The cam itself is the small mechanical part that looks like a guitar pick or a tear drop. Devices that utilize cams to transform one type of motion into another are typically composed of three main parts: the cam, the shaft (or rotating wheel), and the lever (also called a cam follower).

  1. Cam: The cam is the teardrop shaped device. The cam is defined by three radii (the base radius, the follower radius, and the prime radius). The base radius is the distance from the center of the cam to the circumferance of the smallest circle that is traced by the motion of the cam. The follower radius is the distance from the outside of the base radius to the circumferance of the largest circle that can be drawn from the motion of the cam.
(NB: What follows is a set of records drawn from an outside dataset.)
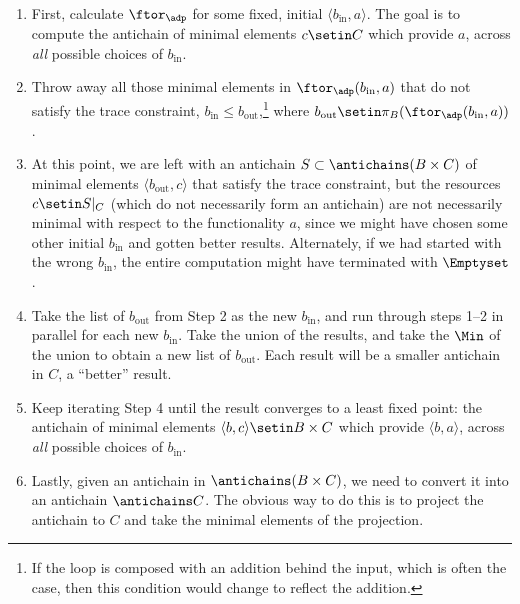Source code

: \begin{enumerate}
    \item First, calculate $\ftor_\adp$ for some fixed, initial $\langle b_{\text{in}},a \rangle$.
          The goal is to compute the antichain of minimal elements $c \setin C$ which provide $a$, across \emph{all} possible choices of $b_{\text{in}}$.
    \item Throw away all those minimal elements in $\ftor_\adp(b_{\text{in}},a)$ that do not satisfy the trace constraint, $b_{\text{in}} \leq b_{\text{out}}$,\footnote{If the loop is composed with an addition behind the input, which is often the case, then this condition would change to reflect the addition.} where $b_{\text{out}} \setin \pi_B(\ftor_\adp(b_{\text{in}},a))$.
    \item At this point, we are left with an antichain $S \subset \antichains (B \times C)$ of minimal elements $\langle b_{\text{out}},c \rangle$ that satisfy the trace constraint, but the resources $c \setin S|_C$ (which do not necessarily form an antichain) are not necessarily minimal with respect to the functionality $a$, since we might have chosen some other initial $b_{\text{in}}$ and gotten better results.
          Alternately, if we had started with the wrong $b_{\text{in}}$, the entire computation might have terminated with $\Emptyset$.
    \item Take the list of $b_{\text{out}}$ from Step 2 as the new $b_{\text{in}}$, and run through steps 1--2 in parallel for each new $b_{\text{in}}$.
          Take the union of the results, and take the $\Min$ of the union to obtain a new list of $b_{\text{out}}$.
          Each result will be a smaller antichain in $C$, \ie  a ``better'' result.
    \item Keep iterating Step 4 until the result converges to a least fixed point: the antichain of minimal elements $\langle b, c \rangle \setin B \times C$ which provide $\langle b, a \rangle$, across \emph{all} possible choices of $b_{\text{in}}$.
    \item Lastly, given an antichain in $\antichains (B\times C)$, we need to convert it into an antichain $\antichains C$.
          The obvious way to do this is to project the antichain to $C$ and take the minimal elements of the projection.

\end{enumerate}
The prime radius is equal to the base radius plus the follower radius (it is the distance from the center of the cam to the circumferance of the largest circle that is traced by the motion of the cam).
  2. Shaft (Rotating Wheel): The cam is typically mounted in a fixed position on a shaft or rotating wheel. As the shaft rotates the pointy end of the cam comes into contact with the cam follower once every 360 degrees of angular motion.
  3. Cam Follower (Lever): The cam follower (or lever) is a long, linear part that comes into contact with and is linearly displaced by the pointy end of the cam once every 360 degrees of cam motion.
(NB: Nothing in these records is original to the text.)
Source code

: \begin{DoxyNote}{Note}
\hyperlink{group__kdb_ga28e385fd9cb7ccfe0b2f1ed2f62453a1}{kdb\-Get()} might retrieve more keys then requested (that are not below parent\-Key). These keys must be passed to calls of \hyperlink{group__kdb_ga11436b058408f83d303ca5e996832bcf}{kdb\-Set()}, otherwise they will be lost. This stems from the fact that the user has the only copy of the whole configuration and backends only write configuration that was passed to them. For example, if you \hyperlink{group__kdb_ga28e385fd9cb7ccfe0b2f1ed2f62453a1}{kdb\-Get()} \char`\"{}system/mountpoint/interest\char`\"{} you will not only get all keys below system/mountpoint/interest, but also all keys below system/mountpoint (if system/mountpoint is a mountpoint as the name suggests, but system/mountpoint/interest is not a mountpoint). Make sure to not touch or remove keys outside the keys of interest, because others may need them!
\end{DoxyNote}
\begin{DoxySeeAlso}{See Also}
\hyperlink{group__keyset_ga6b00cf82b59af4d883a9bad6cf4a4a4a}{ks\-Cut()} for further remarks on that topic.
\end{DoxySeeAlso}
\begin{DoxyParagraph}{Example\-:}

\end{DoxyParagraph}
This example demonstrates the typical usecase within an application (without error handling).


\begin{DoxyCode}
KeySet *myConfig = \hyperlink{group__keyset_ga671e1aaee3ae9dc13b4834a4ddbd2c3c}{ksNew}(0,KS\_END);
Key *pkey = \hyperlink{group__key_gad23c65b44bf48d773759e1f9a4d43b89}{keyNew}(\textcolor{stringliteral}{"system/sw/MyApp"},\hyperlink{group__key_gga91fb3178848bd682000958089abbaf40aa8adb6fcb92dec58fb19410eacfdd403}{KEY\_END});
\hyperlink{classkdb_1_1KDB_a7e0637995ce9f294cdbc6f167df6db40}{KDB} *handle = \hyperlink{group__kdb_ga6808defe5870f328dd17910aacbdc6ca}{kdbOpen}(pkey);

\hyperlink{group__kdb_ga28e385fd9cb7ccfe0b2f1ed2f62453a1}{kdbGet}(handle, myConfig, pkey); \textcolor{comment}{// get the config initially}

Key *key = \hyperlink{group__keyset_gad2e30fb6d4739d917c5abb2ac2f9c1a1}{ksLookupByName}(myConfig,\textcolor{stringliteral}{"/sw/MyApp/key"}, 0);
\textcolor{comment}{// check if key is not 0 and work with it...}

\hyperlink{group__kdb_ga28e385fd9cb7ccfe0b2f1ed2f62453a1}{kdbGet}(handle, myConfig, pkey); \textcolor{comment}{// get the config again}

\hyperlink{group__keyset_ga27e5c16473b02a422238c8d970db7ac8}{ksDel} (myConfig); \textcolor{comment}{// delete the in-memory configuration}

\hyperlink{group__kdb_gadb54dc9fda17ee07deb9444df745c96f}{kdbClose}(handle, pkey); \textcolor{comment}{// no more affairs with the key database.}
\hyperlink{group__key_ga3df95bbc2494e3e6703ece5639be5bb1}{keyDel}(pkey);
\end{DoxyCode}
Mechanisms that utilize cams are typically designed to transform rotational motion into consistent reciprocating linear motion. Perhaps the most common example of a cam is an internal combustion engine. Car motors operate through a system of cams mounted on a cam shaft that open and close valves to regulate inputs (air and fuel) and outputs (exhaust) within the piston-cylinder assembly.
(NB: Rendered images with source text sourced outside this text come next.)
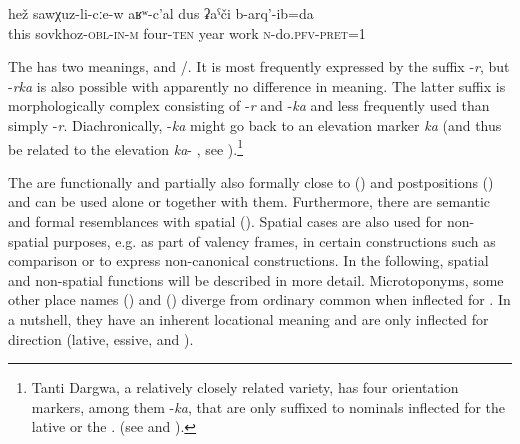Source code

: \begin{exe}
	\ex	\label{ex:In the sovkhoz I worked for 40 years}
	\gll	hež	sawχuz-li-cːe-w	aʁʷ-c'al	dus	ʡaˁči	b-arq'-ib=da \\
		this	sovkhoz-\textsc{obl}-\textsc{in}-\textsc{m}	four-\textsc{ten}	year	work	\textsc{n}-do.\textsc{pfv}-\textsc{pret}=1\\
	\glt	{}
\end{exe} 

The  has two meanings,  and \slash{}. It is most frequently expressed by the suffix -\textit{r}, but -\textit{rka} is also possible with apparently no difference in meaning. The latter suffix is morphologically complex consisting of -\textit{r} and -\textit{ka} and less frequently used than simply -\textit{r}. Diachronically, -\textit{ka} might go back to an elevation marker \textit{ka}  (and thus be related to the elevation  \textit{ka}- , see ).\footnote{Tanti Dargwa, a relatively closely related variety, has four orientation markers, among them -\textit{ka}, that are only suffixed to nominals inflected for the lative or the . (see \citealp[69]{Sumbatova.Lander2014} and \citealp{ForkerLTSanzhi}).} 

The  are functionally and partially also formally close to  () and postpositions () and can be used alone or together with them. Furthermore, there are semantic and formal resemblances with spatial  (). Spatial cases are also used for non-spatial purposes, e.g. as part of valency frames, in certain constructions such as comparison or to express non-canonical  constructions. In the following, spatial and non-spatial functions will be described in more detail. Microtoponyms, some other place names () and  () diverge from ordinary common  when inflected for . In a nutshell, they have an inherent locational meaning and are only inflected for direction (lative, essive, and ).



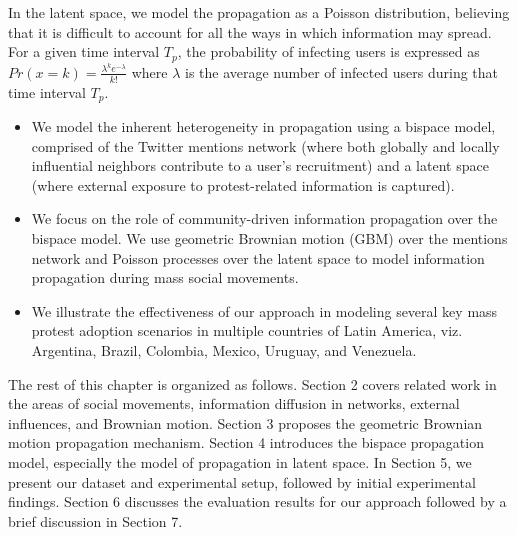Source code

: In the latent space, we model the propagation as a Poisson distribution, believing that it is difficult to account for all the ways in which information may spread. For a given time interval $T_p$, the probability of infecting users is expressed as $Pr(x=k)=\frac{\lambda^k e^{-\lambda}}{k!}$ where $\lambda$ is the average number of infected users during that time interval $T_p$.
\vspace{2 mm}
\fi

\begin{itemize}
\item
We model the inherent heterogeneity in propagation using a
bispace model, comprised of the Twitter mentions network (where
both globally and locally influential neighbors contribute to a user's
recruitment) and a
latent space (where external exposure to protest-related information is
captured).
\item We focus on the role of community-driven information propagation
over the bispace model. We use geometric Brownian motion (GBM)
over the mentions network and Poisson processes over the latent space to model information propagation during mass social movements.
\item We illustrate the effectiveness of our approach in modeling several key mass protest adoption scenarios in multiple countries of Latin America, viz.
Argentina, Brazil,
Colombia,
Mexico,
Uruguay, and
Venezuela.

\end{itemize}

The rest of this chapter is organized as follows. Section 2 covers related work in the areas of social movements, information diffusion in networks, external influences, and Brownian motion. Section 3 proposes the geometric Brownian motion propagation mechanism. Section 4 introduces the bispace propagation model, especially the model of propagation in latent space. In Section 5, we
present our dataset and experimental setup,
followed by initial experimental findings. Section 6 discusses the
evaluation results for our approach followed by a brief discussion in
Section 7.
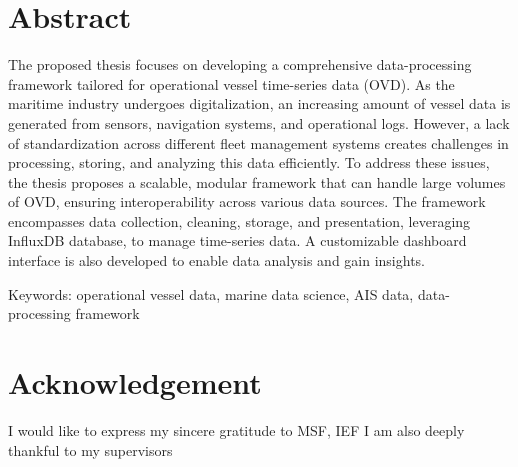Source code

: \chapter*{Abstract}\label{chap:abstract}





The proposed thesis focuses on developing a comprehensive data-processing framework tailored for operational vessel time-series data (OVD). As the maritime industry undergoes digitalization, an increasing amount of vessel data is generated from sensors, navigation systems, and operational logs. However, a lack of standardization across different fleet management systems creates challenges in processing, storing, and analyzing this data efficiently. To address these issues, the thesis proposes a scalable, modular framework that can handle large volumes of OVD, ensuring interoperability across various data sources. The framework encompasses data collection, cleaning, storage, and presentation, leveraging InfluxDB database, to manage time-series data. A customizable dashboard interface is also developed to enable data analysis and gain insights. 


Keywords: operational vessel data, marine data science, AIS data, data-processing framework







\newpage
\chapter*{Acknowledgement}\label{chap:ack}
I would like to express my sincere gratitude to MSF, IEF
I am also deeply thankful to my supervisors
The characteristics of the linear motion are dictated by the shape of the cam and the cam follower. The profile of the cam can be altered to achieve different characteristics in the overall mechanism. For example:

  1. Frequency: Cams are usually fairly small which helps to accomplish more rapid reciprocating motion. The larger the circumferance the longer it will take to rotate a full 360 degrees and the less frequent will be the resultant linear motion in the cam follower.
  2. Distance: The linear distance of travel in the cam follower is equivalent to the follower radius. Stated differently, the linear motion in the cam follower is represented by the difference between the highest point in the cam (the largest or prime radius) and the lowest point in the cam (the smallest or base radius). If you need more or less reciprocal motion simply increase or decrease the follower radius.
  3. Quickness of Motion: Using a sharp drop off from the largest (prime) radius to the smallest (base) radius of the cam will cause a quick dropping or punching type action of the cam follower. This type of profile can be used to achieve a quick release or quick return feature. Additionally, designing the cam with multiple changes in radius in order to achieve rapid linear displacements of the follower.

The geometry of the cam follower is important as well.

  1. Margin of Error: The smaller the point of the cam follower is, the more accurately the movement of the follower will resemble the design of the cam. That is, the less play or error margin there will be in the overall motion.
  2. Durability: A tradeoff with margin of error is the durability of the cam. Smaller cams are not as durable as larger cams and can be more prone to breaking. Thicker points offer more durability, but will not respond as well to smaller variations in the cam.